New York Yankee Alex Rodriguez, a three time MVP, 14-time All-Star and one of the most talented and controversial players in baseball history—and the epic Ethics Corrupter who has been criticized on Ethics Alarms more than any other sports figure!— announced that he will play his final major league game next Friday. For his 20 million dollar salary this year, “A-Rod” is hitting only .204 with nine home runs and 29 RBIs in 216 at-bats. He can’t play in the field anymore, and any normal player of his age (41) and diminished skills would have been released long ago. (Indeed, any normal player of his age and diminished skills would have quit.) The team, however, is obligated to pay Rodriguez’s 20 million annual salary not only this year, but also the next. This makes him untradeable as well as too expensive to release.

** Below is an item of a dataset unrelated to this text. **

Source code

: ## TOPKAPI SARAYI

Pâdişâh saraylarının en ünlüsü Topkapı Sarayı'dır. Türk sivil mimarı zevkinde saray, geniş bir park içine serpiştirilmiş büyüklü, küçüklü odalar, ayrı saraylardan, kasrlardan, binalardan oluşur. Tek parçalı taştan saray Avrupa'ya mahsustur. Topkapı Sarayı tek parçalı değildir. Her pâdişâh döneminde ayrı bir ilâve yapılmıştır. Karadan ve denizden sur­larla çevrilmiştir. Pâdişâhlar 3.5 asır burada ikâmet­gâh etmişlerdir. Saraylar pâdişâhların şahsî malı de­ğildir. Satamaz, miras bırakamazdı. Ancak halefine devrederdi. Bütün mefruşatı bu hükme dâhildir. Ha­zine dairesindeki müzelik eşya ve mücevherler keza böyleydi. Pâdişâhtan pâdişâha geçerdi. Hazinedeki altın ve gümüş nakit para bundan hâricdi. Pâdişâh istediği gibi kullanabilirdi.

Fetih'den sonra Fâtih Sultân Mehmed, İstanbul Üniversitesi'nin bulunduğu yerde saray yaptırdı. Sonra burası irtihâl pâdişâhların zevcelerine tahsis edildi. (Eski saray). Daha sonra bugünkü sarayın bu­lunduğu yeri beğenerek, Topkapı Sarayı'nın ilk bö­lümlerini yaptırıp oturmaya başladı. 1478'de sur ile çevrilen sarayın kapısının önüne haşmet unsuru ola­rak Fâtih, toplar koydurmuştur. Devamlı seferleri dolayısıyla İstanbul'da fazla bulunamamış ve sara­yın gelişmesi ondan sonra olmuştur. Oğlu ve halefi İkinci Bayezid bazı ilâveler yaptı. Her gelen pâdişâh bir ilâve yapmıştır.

Of course, if a player voluntarily ends his relationship with a team by retiring, he waives the rest of his contract. Many players have done that when they reached the point in their careers where they were no longer helping the team, taking the place of a better young player on the roster, and embarrassing themselves. None of those players, however, would be forfeiting 27 million dollars, the current tab the Yankees are contractually obligated to pay A-Rod as the final lap of a $275 million, 10-year contract that was baseball’s largest in 2007.
Nevertheless, forfeiting the money is what an ethical player should do. He’s not earning it. Rodriquez has made more than a half-billion dollars in his career, not counting various endorsement fees and bonuses. His two children are guaranteed to be tycoons many times over. He has lots of money, but very little accumulated good will or respect, as a confessed steroid cheat (he was suspended for the entire 2014 season for PED use and a cover-up) and is one of the most disliked players in any sport. Retiring as a straightforward admission that he is no longer able to play and has been hurting his team and team mates would have been the ethical course—a sacrifice, but not much of one.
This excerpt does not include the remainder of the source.